▶ _TASK ITEM_
Return the entries in their entirety, precisely as given.

+ + + + +

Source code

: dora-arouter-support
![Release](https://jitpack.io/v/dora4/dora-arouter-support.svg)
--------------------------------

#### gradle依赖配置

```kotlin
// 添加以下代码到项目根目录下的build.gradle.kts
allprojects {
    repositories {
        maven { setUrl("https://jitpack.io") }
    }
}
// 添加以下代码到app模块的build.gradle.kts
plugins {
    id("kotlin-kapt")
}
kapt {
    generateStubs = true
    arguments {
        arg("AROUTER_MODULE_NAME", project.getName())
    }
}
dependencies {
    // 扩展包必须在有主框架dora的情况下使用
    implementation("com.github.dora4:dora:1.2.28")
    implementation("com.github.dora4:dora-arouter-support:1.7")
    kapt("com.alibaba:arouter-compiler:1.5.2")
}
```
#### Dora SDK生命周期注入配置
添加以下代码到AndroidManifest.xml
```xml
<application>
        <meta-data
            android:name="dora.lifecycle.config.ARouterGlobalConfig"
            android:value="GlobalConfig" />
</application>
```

+ + + + +

▶ _EXERCISE SOLUTION_
Source code

: dora-arouter-support
![Release](https://jitpack.io/v/dora4/dora-arouter-support.svg)
--------------------------------

#### gradle依赖配置

```kotlin
// 添加以下代码到项目根目录下的build.gradle.kts
allprojects {
    repositories {
        maven { setUrl("https://jitpack.io") }
    }
}
// 添加以下代码到app模块的build.gradle.kts
plugins {
    id("kotlin-kapt")
}
kapt {
    generateStubs = true
    arguments {
        arg("AROUTER_MODULE_NAME", project.getName())
    }
}
dependencies {
    // 扩展包必须在有主框架dora的情况下使用
    implementation("com.github.dora4:dora:1.2.28")
    implementation("com.github.dora4:dora-arouter-support:1.7")
    kapt("com.alibaba:arouter-compiler:1.5.2")
}
```
#### Dora SDK生命周期注入配置
添加以下代码到AndroidManifest.xml
```xml
<application>
        <meta-data
            android:name="dora.lifecycle.config.ARouterGlobalConfig"
            android:value="GlobalConfig" />
</application>
```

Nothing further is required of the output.